*WORK REQUIRED*. Search the records for the word "class" and pick out every line that has it.

*RECORDS SHOWN*.
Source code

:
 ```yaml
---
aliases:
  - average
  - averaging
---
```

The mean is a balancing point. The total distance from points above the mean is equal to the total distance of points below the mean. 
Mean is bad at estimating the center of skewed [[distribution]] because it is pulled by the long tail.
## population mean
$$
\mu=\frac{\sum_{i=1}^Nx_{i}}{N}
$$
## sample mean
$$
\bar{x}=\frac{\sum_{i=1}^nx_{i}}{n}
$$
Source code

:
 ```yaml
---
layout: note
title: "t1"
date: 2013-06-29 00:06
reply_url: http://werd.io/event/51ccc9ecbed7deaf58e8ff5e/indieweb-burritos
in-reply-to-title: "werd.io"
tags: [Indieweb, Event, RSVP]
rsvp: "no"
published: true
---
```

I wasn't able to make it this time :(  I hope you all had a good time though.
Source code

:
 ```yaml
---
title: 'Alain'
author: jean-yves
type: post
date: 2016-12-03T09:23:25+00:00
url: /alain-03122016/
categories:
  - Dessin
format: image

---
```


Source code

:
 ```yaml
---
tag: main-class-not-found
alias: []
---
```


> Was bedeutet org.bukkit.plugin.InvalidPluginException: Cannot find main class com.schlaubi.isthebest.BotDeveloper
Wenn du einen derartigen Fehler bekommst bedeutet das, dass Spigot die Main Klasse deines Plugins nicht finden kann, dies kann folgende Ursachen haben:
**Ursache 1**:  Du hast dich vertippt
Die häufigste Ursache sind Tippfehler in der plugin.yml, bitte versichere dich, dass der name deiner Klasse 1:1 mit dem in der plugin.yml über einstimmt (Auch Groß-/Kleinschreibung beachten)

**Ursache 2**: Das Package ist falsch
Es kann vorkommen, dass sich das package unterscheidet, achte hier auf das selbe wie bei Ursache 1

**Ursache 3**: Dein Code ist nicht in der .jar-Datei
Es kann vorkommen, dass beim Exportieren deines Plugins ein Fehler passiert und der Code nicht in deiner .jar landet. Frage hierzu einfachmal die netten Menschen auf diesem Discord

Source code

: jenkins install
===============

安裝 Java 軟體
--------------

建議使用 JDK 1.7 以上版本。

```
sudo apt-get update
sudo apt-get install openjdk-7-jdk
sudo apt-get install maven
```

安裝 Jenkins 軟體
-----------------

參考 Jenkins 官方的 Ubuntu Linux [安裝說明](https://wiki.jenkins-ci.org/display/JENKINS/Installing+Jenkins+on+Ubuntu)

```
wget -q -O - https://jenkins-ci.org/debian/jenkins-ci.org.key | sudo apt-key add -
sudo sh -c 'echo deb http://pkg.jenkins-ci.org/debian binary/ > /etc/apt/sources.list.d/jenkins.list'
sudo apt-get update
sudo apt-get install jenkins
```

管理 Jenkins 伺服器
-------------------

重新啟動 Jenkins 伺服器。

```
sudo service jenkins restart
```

*REPLY*.
tag: main-class-not-found
> Was bedeutet org.bukkit.plugin.InvalidPluginException: Cannot find main class com.schlaubi.isthebest.BotDeveloper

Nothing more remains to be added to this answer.